Access the last column and add up all the cost.
You can read the last column by accessing the sheet.columns
attribute. Since it returns a generator, you first convert it to a python list
and access the last column.
last_column_data = list(sheet.columns)[-1]
# Ignore header cell
total_cost = sum([x.value for x in last_column_data[1:]])

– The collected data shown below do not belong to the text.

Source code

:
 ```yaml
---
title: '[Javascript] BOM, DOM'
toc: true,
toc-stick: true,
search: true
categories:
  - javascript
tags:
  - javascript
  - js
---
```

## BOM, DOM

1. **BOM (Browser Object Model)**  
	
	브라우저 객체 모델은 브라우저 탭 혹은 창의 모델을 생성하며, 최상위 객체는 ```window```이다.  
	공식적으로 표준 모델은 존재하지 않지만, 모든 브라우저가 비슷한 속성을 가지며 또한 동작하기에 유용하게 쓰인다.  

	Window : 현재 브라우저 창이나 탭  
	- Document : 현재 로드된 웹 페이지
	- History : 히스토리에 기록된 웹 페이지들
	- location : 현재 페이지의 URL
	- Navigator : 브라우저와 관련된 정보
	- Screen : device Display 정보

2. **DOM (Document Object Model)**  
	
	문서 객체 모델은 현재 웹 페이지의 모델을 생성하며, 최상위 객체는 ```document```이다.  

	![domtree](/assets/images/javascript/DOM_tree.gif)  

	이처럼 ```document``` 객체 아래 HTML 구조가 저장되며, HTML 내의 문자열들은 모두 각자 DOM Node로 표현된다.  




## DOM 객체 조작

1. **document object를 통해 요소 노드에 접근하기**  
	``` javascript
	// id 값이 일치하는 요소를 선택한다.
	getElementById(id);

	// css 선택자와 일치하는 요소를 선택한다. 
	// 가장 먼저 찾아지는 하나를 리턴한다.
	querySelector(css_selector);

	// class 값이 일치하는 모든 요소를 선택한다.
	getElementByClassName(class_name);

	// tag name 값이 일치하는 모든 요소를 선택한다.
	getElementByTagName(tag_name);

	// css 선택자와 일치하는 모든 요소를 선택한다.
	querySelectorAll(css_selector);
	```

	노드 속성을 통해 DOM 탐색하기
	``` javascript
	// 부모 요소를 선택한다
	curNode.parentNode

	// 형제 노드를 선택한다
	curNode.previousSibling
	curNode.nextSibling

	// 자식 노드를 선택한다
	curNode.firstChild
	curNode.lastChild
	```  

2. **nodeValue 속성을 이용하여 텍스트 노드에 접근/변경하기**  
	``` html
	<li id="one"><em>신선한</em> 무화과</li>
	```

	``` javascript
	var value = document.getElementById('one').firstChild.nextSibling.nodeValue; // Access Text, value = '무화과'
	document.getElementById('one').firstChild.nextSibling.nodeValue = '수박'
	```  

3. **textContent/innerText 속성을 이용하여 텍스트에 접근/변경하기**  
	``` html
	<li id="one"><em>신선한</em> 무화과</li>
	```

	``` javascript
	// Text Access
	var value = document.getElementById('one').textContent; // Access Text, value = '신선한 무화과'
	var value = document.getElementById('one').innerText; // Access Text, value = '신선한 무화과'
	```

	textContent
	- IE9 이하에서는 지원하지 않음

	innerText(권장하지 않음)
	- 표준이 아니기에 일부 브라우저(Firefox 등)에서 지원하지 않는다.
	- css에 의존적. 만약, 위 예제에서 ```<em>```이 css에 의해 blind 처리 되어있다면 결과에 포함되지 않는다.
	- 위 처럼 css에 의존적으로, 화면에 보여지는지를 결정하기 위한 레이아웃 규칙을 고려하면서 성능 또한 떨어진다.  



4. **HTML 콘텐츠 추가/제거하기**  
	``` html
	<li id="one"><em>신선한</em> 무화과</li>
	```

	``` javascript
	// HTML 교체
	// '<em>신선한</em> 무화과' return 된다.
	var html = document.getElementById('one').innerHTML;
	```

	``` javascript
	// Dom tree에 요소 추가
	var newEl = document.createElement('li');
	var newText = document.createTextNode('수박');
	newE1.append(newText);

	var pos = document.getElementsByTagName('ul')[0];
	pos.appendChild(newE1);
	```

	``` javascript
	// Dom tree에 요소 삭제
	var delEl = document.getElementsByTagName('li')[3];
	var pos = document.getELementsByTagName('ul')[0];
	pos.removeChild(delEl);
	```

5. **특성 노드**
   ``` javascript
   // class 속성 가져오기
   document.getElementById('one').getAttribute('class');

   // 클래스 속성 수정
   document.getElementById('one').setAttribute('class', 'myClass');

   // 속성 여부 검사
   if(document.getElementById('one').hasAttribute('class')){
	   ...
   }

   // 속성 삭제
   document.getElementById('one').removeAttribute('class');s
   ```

Create a new row 2 places down from the max_row and fill in Total Cost
.
max_row = sheet.max_row
total_cost_descr_cell = sheet.cell(row = max_row +2, column = sheet.max_column -1)
total_cost_descr_cell.value = "Total Cost"
total_cost_cell = sheet.cell(row = max_row +2, column = sheet.max_column)
total_cost_cell.value = total_cost
Import Font
class from openpyxl.styles
to make the last row Bold.
# Import the Font class from Openpyxl
from openpyxl.styles import Font
bold_font = Font(bold=True)
total_cost_descr_cell.font = bold_font
total_cost_cell.font = bold_font
total_cost_cell.number_format = "$#,#0.0"
Final Code
Code
from openpyxl import load_workbook
wb = load_workbook('wb1.xlsx')
sheet = wb.active
last_column_data = list(sheet.columns)[-1]
# Ignore header cell
total_cost = sum([x.value for x in last_column_data[1:]])
max_row = sheet.max_row
total_cost_descr_cell = sheet.cell(row = max_row + 2, column = sheet.max_column -1)
total_cost_descr_cell.value = "Total Cost"
total_cost_cell = sheet.cell(row = max_row + 2, column = sheet.max_column)
total_cost_cell.value = total_cost
# Import the Font class from Openpyxl
from openpyxl.styles import Font
bold_font = Font(bold=True)
total_cost_descr_cell.font = bold_font
total_cost_cell.font = bold_font
total_cost_cell.number_format = "$#,#0.0"
print("nSuccesfully updated Excel")
wb.save('wb1.xlsx')
When you run the above code, you should see all the relevant updates to your Excel sheet.